Examine each line of the listing below. Copy those in which the string "https" appears.
== DATA FOR PROCESSING ==
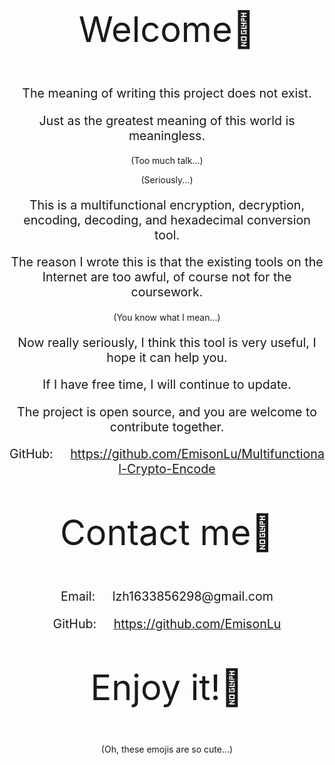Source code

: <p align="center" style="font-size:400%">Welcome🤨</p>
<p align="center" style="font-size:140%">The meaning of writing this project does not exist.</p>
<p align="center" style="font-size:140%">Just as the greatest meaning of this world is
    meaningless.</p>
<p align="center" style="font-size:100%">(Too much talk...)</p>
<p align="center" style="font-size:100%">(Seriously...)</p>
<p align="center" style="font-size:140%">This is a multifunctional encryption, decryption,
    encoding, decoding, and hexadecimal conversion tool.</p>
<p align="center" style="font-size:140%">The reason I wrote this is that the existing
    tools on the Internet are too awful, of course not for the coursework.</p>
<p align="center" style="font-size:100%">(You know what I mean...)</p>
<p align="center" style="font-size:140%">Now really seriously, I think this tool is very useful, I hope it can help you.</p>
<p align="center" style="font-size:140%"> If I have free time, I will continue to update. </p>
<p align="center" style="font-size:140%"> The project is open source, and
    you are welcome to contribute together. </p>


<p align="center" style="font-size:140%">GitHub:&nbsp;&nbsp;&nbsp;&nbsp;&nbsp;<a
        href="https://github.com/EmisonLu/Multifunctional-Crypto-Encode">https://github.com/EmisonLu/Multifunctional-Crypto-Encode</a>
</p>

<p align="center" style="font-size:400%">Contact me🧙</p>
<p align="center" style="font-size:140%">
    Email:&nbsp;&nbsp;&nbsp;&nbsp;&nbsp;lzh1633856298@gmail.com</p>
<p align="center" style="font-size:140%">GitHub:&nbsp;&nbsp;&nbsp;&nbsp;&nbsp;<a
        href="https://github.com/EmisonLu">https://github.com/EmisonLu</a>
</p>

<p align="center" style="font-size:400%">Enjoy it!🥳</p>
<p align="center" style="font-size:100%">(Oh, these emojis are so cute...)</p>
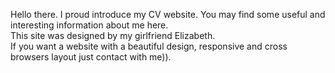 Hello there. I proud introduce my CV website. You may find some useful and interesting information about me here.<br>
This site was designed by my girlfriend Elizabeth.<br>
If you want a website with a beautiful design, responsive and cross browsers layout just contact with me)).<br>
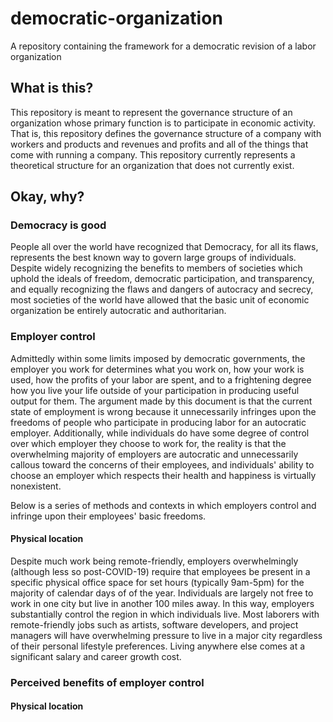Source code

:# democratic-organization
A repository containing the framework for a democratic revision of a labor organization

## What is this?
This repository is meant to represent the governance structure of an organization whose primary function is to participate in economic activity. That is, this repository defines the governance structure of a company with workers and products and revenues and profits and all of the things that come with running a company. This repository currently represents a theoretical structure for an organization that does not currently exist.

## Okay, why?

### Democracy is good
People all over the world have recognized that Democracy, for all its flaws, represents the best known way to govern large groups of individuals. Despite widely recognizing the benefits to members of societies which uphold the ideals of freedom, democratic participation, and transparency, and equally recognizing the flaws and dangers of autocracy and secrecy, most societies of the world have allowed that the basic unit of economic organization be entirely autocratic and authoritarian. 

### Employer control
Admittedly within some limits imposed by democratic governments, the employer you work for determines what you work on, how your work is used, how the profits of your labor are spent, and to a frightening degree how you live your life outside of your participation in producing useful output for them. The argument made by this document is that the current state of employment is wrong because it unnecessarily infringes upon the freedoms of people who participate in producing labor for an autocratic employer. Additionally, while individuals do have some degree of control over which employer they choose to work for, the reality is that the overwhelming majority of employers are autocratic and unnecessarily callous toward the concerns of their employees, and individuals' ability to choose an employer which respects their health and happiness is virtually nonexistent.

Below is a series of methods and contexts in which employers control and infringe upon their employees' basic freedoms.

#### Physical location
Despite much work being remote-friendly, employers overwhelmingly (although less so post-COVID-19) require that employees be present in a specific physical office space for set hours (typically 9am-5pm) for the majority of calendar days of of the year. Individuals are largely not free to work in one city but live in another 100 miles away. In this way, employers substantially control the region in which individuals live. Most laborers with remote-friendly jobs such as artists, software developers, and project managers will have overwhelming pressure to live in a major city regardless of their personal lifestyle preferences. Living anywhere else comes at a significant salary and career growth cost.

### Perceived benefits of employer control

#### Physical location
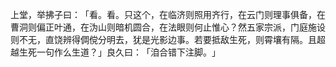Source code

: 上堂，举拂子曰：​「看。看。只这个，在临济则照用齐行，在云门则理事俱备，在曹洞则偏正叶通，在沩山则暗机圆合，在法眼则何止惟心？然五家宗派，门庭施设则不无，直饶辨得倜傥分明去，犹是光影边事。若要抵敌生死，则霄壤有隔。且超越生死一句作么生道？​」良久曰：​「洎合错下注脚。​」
===
> _ANSWER BOX_:
        href="https://github.com/EmisonLu/Multifunctional-Crypto-Encode">https://github.com/EmisonLu/Multifunctional-Crypto-Encode</a>
        href="https://github.com/EmisonLu">https://github.com/EmisonLu</a>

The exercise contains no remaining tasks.